In short, not much government at all.
Sort of a negative space.
Something more explored in art than geo-politics.
The Conservatives have their knickers in a twist — do I have that precious expression right? —because David Cameron, the genius who called the Brexit referendum, is resigning, and Boris Johnson, his rival for leadership of the Tories, is backpedalling fast as he can.
(Johnson, a classical scholar, has even been heard reciting Latin verses in reverse, and some ancient Greek, likewise.)
On the Labor side, turns out Jeremy Corbyn, the party's leader, didn't really fight to stay in the EU — too many worries about globalization innit — and is hemmed in by loud-mouthed Laborite anti-Semites who can't keep their opinions muted, in keeping with the usual conventions of English restraint.
No! Now it's all Protocols of the Elders of Zion, whot! (Is this a correct use of "whot"? Or would an all-purpose "innit" have done as well?)
It's kind of fun to see Brits being unintentionally funny. The UK is being broken back not to Little England, as C.S. Lewis might have fondly described it, or as Frodo, hero of the little people, defended it, in the LOR sagas, but to Monty Python England, Angle Terre the ridiculous, England the absurd.

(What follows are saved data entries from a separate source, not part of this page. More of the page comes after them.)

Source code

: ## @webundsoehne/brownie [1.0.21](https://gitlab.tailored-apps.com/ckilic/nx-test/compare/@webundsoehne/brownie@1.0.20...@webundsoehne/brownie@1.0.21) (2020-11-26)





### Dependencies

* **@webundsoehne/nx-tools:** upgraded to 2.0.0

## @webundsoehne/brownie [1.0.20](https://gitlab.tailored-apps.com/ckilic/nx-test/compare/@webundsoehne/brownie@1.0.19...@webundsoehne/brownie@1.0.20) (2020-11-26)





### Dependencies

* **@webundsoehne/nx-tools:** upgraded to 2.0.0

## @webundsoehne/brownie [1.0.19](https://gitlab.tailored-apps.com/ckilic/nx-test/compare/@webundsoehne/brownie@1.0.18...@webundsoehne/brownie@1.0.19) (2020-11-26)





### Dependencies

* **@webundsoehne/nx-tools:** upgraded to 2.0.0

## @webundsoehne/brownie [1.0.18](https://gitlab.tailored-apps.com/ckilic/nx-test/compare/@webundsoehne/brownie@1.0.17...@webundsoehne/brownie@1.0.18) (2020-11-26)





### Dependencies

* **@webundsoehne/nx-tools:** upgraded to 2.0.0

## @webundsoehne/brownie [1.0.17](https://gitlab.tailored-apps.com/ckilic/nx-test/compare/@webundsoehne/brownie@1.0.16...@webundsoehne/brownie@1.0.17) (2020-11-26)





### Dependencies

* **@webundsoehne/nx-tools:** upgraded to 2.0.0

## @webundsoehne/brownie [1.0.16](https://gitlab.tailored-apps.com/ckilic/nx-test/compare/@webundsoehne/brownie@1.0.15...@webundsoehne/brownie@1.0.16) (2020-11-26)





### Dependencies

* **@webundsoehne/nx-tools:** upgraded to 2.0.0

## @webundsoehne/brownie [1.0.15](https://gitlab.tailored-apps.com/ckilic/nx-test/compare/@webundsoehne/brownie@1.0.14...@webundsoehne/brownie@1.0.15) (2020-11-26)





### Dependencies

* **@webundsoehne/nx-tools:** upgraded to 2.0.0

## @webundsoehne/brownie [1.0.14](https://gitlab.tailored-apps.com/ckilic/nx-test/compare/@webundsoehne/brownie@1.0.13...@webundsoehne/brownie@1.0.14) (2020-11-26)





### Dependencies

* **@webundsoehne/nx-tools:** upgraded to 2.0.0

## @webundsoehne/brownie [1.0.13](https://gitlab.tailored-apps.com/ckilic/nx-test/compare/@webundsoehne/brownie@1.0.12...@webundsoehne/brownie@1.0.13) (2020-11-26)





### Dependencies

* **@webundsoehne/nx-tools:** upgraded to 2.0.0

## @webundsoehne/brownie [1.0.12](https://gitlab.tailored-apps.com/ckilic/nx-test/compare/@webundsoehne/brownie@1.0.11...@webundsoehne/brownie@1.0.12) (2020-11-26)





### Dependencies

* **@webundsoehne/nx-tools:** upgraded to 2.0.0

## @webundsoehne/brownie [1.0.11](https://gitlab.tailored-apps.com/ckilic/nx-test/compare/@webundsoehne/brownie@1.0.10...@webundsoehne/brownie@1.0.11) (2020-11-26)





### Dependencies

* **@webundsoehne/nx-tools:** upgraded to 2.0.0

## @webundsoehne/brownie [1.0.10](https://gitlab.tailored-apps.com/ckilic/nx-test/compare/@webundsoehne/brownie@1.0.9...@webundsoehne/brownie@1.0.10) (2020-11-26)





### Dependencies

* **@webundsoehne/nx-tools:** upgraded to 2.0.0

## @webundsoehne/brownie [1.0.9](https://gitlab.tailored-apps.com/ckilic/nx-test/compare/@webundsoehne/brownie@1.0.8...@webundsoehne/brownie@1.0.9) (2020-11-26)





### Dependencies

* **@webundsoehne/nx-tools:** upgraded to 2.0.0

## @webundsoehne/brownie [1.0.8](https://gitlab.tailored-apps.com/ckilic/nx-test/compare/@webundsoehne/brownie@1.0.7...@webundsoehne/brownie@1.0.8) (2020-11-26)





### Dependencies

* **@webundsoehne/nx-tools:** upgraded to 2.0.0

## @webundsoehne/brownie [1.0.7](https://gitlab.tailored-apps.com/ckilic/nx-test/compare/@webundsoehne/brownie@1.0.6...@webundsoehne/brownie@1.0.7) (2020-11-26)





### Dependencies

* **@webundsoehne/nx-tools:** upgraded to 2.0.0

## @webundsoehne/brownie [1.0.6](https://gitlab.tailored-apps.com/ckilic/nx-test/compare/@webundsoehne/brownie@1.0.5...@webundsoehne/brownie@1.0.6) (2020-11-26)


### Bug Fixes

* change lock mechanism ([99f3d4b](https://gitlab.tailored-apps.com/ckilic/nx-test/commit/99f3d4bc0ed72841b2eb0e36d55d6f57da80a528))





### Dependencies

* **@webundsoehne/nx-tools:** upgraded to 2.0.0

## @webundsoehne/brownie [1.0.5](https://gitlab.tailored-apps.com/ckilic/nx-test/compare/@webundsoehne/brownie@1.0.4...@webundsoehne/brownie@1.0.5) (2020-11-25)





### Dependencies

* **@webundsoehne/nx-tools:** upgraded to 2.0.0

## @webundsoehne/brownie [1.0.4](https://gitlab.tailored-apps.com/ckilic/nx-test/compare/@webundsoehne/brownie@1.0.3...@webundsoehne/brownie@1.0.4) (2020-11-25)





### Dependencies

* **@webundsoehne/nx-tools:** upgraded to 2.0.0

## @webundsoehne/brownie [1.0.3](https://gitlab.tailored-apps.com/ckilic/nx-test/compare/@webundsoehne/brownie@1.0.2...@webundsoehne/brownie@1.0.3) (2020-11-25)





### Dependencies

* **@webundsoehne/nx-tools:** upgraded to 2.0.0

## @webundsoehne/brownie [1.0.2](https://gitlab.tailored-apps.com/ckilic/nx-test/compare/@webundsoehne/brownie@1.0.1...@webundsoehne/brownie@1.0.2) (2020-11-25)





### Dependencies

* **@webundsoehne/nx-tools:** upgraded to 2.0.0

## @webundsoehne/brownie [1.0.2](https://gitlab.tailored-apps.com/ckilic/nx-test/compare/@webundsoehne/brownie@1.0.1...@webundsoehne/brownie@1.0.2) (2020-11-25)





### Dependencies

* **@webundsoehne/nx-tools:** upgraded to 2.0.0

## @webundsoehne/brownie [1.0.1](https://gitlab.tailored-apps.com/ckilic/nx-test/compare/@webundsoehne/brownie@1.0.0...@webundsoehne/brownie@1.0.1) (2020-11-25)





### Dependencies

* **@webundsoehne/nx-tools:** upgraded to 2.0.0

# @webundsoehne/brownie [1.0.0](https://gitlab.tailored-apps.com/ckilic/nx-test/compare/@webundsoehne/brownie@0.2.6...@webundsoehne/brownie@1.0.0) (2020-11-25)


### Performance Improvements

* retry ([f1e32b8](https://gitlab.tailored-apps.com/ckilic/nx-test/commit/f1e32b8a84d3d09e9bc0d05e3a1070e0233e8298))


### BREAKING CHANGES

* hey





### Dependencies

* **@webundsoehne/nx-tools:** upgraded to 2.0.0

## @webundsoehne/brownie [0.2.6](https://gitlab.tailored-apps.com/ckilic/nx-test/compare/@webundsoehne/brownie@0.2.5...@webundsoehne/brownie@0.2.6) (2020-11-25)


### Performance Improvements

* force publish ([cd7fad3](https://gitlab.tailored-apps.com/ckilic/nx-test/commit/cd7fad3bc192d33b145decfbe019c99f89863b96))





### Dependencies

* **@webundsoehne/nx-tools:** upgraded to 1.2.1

"Can I to tawk to Missus Sawtre, please."
"What, won't take my cawl? Well bugger the French."
Not to mention the Germans, Poles, Italians, Belgians, and whomever didn't grow up speaking the King's.
There are some who think the Jabberwocky —not the Jabberwocky personally given his termination suffered at the hand of the fiendish beamish boy — should rise up and claim their proper place in a dissolving Angleterre.
That vorpal sword branished by beamish boy? One idea is it goes to Brussels.